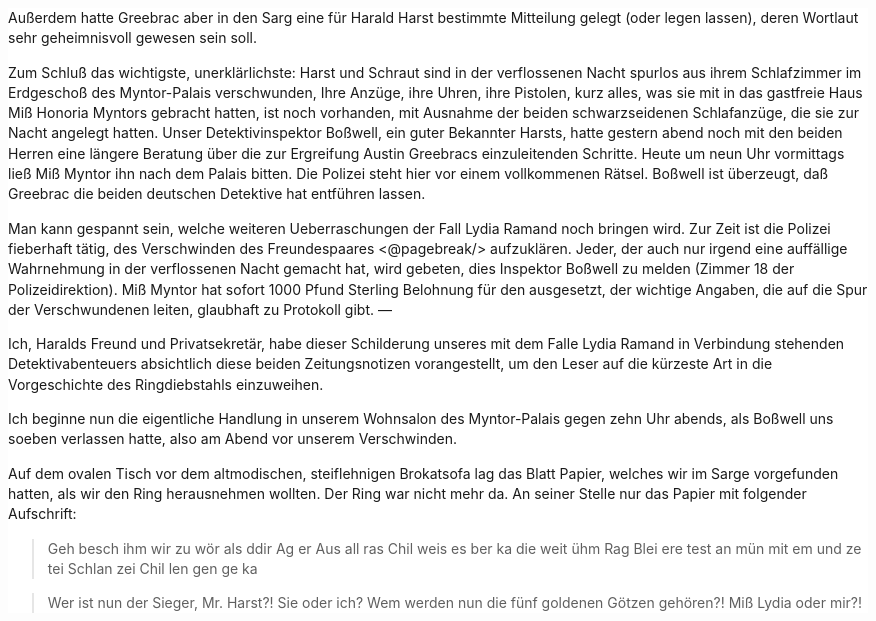 Außerdem hatte Greebrac aber in den Sarg eine für
Harald Harst bestimmte Mitteilung gelegt (oder legen lassen),
deren Wortlaut sehr geheimnisvoll gewesen sein soll.

Zum Schluß das wichtigste, unerklärlichste: Harst und
Schraut sind in der verflossenen Nacht spurlos aus ihrem
Schlafzimmer im Erdgeschoß des Myntor-Palais verschwunden,
Ihre Anzüge, ihre Uhren, ihre Pistolen, kurz alles,
was sie mit in das gastfreie Haus Miß Honoria
Myntors gebracht hatten, ist noch vorhanden, mit Ausnahme der
beiden schwarzseidenen Schlafanzüge, die sie zur Nacht angelegt
hatten. Unser Detektivinspektor Boßwell, ein guter
Bekannter Harsts, hatte gestern abend noch mit den beiden
Herren eine längere Beratung über die zur Ergreifung Austin
Greebracs einzuleitenden Schritte. Heute um neun
Uhr vormittags ließ Miß Myntor ihn nach dem Palais
bitten. Die Polizei steht hier vor einem vollkommenen Rätsel.
Boßwell ist überzeugt, daß Greebrac die beiden deutschen
Detektive hat entführen lassen.

Man kann gespannt sein, welche weiteren Ueberraschungen
der Fall Lydia Ramand noch bringen wird. Zur Zeit
ist die Polizei fieberhaft tätig, des Verschwinden des Freundespaares
<@pagebreak/>
aufzuklären. Jeder, der auch nur irgend eine
auffällige Wahrnehmung in der verflossenen Nacht gemacht
hat, wird gebeten, dies Inspektor Boßwell zu melden
(Zimmer 18 der Polizeidirektion). Miß Myntor hat sofort
1000 Pfund Sterling Belohnung für den ausgesetzt, der
wichtige Angaben, die auf die Spur der Verschwundenen
leiten, glaubhaft zu Protokoll gibt. —

Ich, Haralds Freund und Privatsekretär, habe dieser
Schilderung unseres mit dem Falle Lydia Ramand in Verbindung
stehenden Detektivabenteuers absichtlich diese beiden
Zeitungsnotizen vorangestellt, um den Leser auf die kürzeste
Art in die Vorgeschichte des Ringdiebstahls einzuweihen.

Ich beginne nun die eigentliche Handlung in unserem
Wohnsalon des Myntor-Palais gegen zehn Uhr abends,
als Boßwell uns soeben verlassen hatte, also am Abend
vor unserem Verschwinden.

Auf dem ovalen Tisch vor dem altmodischen, steiflehnigen
Brokatsofa lag das Blatt Papier, welches wir im Sarge
vorgefunden hatten, als wir den Ring herausnehmen
wollten. Der Ring war nicht mehr da. An seiner Stelle
nur das Papier mit folgender Aufschrift:

> Geh besch ihm wir zu wör als ddir Ag er Aus all
ras Chil weis es ber ka die weit ühm Rag Blei ere test
an mün mit em und ze tei Schlan zei Chil len gen ge ka

> Wer ist nun der Sieger, Mr. Harst?! Sie oder ich?
Wem werden nun die fünf goldenen Götzen gehören?!
Miß Lydia oder mir?!

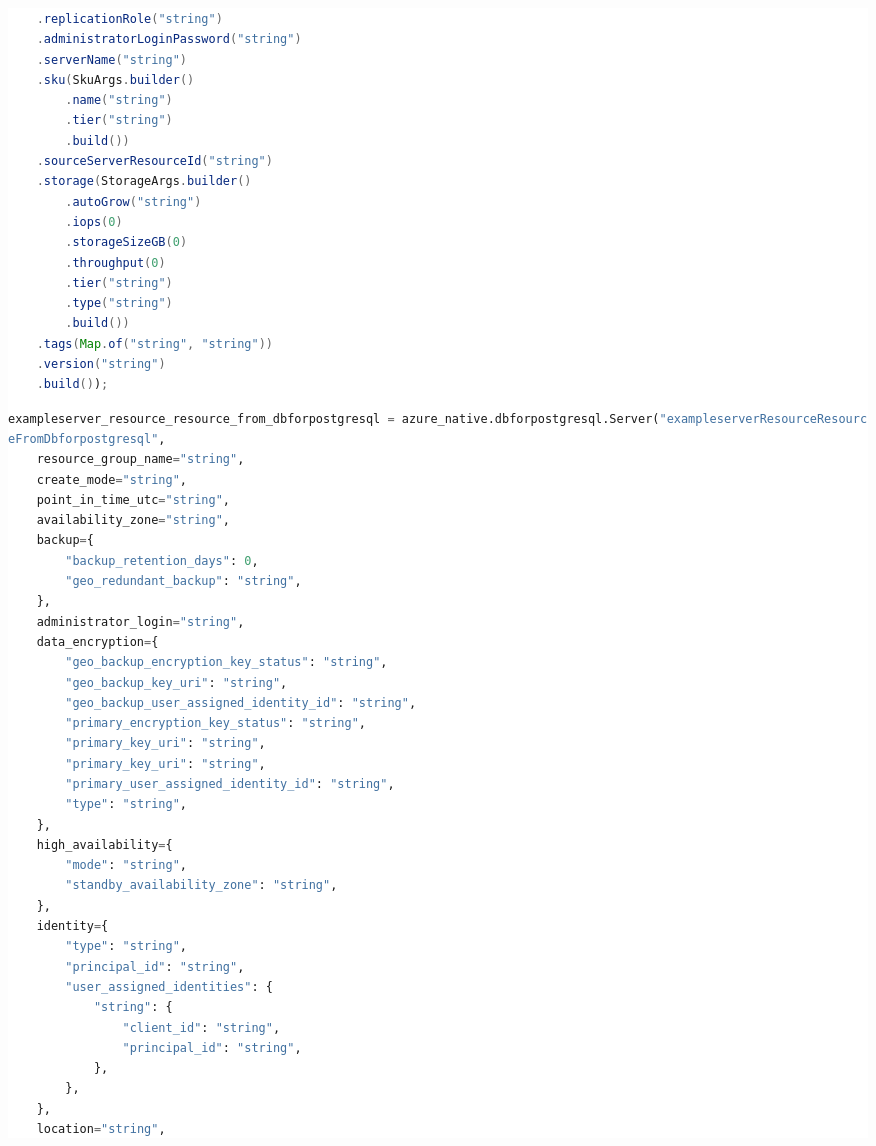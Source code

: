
 ```java
    .replicationRole("string")
    .administratorLoginPassword("string")
    .serverName("string")
    .sku(SkuArgs.builder()
        .name("string")
        .tier("string")
        .build())
    .sourceServerResourceId("string")
    .storage(StorageArgs.builder()
        .autoGrow("string")
        .iops(0)
        .storageSizeGB(0)
        .throughput(0)
        .tier("string")
        .type("string")
        .build())
    .tags(Map.of("string", "string"))
    .version("string")
    .build());
```

</pulumi-choosable>
</div>


<div>
<pulumi-choosable type="language" values="python">

```python
exampleserver_resource_resource_from_dbforpostgresql = azure_native.dbforpostgresql.Server("exampleserverResourceResourceFromDbforpostgresql",
    resource_group_name="string",
    create_mode="string",
    point_in_time_utc="string",
    availability_zone="string",
    backup={
        "backup_retention_days": 0,
        "geo_redundant_backup": "string",
    },
    administrator_login="string",
    data_encryption={
        "geo_backup_encryption_key_status": "string",
        "geo_backup_key_uri": "string",
        "geo_backup_user_assigned_identity_id": "string",
        "primary_encryption_key_status": "string",
        "primary_key_uri": "string",
        "primary_key_uri": "string",
        "primary_user_assigned_identity_id": "string",
        "type": "string",
    },
    high_availability={
        "mode": "string",
        "standby_availability_zone": "string",
    },
    identity={
        "type": "string",
        "principal_id": "string",
        "user_assigned_identities": {
            "string": {
                "client_id": "string",
                "principal_id": "string",
            },
        },
    },
    location="string",
```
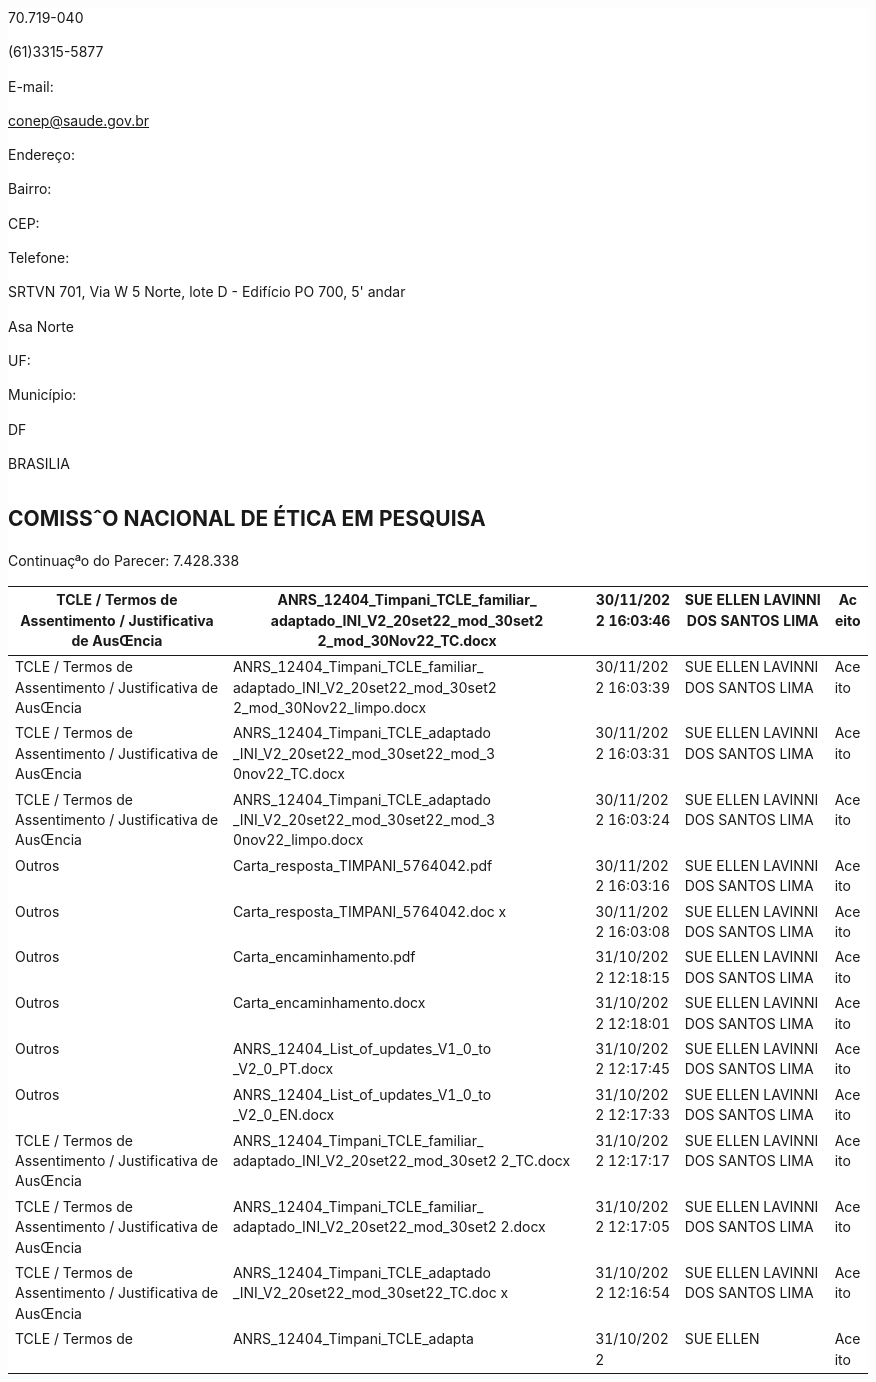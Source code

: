 70.719-040

(61)3315-5877

E-mail:

conep@saude.gov.br

Endereço:

Bairro:

CEP:

Telefone:

SRTVN 701, Via W 5 Norte, lote D - Edifício PO 700, 5' andar

Asa Norte

UF:

Município:

DF

BRASILIA

## COMISSˆO NACIONAL DE ÉTICA EM PESQUISA



Continuaçªo do Parecer: 7.428.338

| TCLE / Termos de Assentimento / Justificativa de AusŒncia   | ANRS_12404_Timpani_TCLE_familiar_ adaptado_INI_V2_20set22_mod_30set2 2_mod_30Nov22_TC.docx    | 30/11/2022 16:03:46   | SUE ELLEN LAVINNI DOS SANTOS LIMA   | Aceito   |
|-------------------------------------------------------------|-----------------------------------------------------------------------------------------------|-----------------------|-------------------------------------|----------|
| TCLE / Termos de Assentimento / Justificativa de AusŒncia   | ANRS_12404_Timpani_TCLE_familiar_ adaptado_INI_V2_20set22_mod_30set2 2_mod_30Nov22_limpo.docx | 30/11/2022 16:03:39   | SUE ELLEN LAVINNI DOS SANTOS LIMA   | Aceito   |
| TCLE / Termos de Assentimento / Justificativa de AusŒncia   | ANRS_12404_Timpani_TCLE_adaptado _INI_V2_20set22_mod_30set22_mod_3 0nov22_TC.docx             | 30/11/2022 16:03:31   | SUE ELLEN LAVINNI DOS SANTOS LIMA   | Aceito   |
| TCLE / Termos de Assentimento / Justificativa de AusŒncia   | ANRS_12404_Timpani_TCLE_adaptado _INI_V2_20set22_mod_30set22_mod_3 0nov22_limpo.docx          | 30/11/2022 16:03:24   | SUE ELLEN LAVINNI DOS SANTOS LIMA   | Aceito   |
| Outros                                                      | Carta_resposta_TIMPANI_5764042.pdf                                                            | 30/11/2022 16:03:16   | SUE ELLEN LAVINNI DOS SANTOS LIMA   | Aceito   |
| Outros                                                      | Carta_resposta_TIMPANI_5764042.doc x                                                          | 30/11/2022 16:03:08   | SUE ELLEN LAVINNI DOS SANTOS LIMA   | Aceito   |
| Outros                                                      | Carta_encaminhamento.pdf                                                                      | 31/10/2022 12:18:15   | SUE ELLEN LAVINNI DOS SANTOS LIMA   | Aceito   |
| Outros                                                      | Carta_encaminhamento.docx                                                                     | 31/10/2022 12:18:01   | SUE ELLEN LAVINNI DOS SANTOS LIMA   | Aceito   |
| Outros                                                      | ANRS_12404_List_of_updates_V1_0_to _V2_0_PT.docx                                              | 31/10/2022 12:17:45   | SUE ELLEN LAVINNI DOS SANTOS LIMA   | Aceito   |
| Outros                                                      | ANRS_12404_List_of_updates_V1_0_to _V2_0_EN.docx                                              | 31/10/2022 12:17:33   | SUE ELLEN LAVINNI DOS SANTOS LIMA   | Aceito   |
| TCLE / Termos de Assentimento / Justificativa de AusŒncia   | ANRS_12404_Timpani_TCLE_familiar_ adaptado_INI_V2_20set22_mod_30set2 2_TC.docx                | 31/10/2022 12:17:17   | SUE ELLEN LAVINNI DOS SANTOS LIMA   | Aceito   |
| TCLE / Termos de Assentimento / Justificativa de AusŒncia   | ANRS_12404_Timpani_TCLE_familiar_ adaptado_INI_V2_20set22_mod_30set2 2.docx                   | 31/10/2022 12:17:05   | SUE ELLEN LAVINNI DOS SANTOS LIMA   | Aceito   |
| TCLE / Termos de Assentimento / Justificativa de AusŒncia   | ANRS_12404_Timpani_TCLE_adaptado _INI_V2_20set22_mod_30set22_TC.doc x                         | 31/10/2022 12:16:54   | SUE ELLEN LAVINNI DOS SANTOS LIMA   | Aceito   |
| TCLE / Termos de                                            | ANRS_12404_Timpani_TCLE_adapta                                                                | 31/10/2022            | SUE ELLEN                           | Aceito   |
----
About this task: Count how many lines in the listing above contain the word "hatten", and respond with only that number.

Answer to this exercise: 3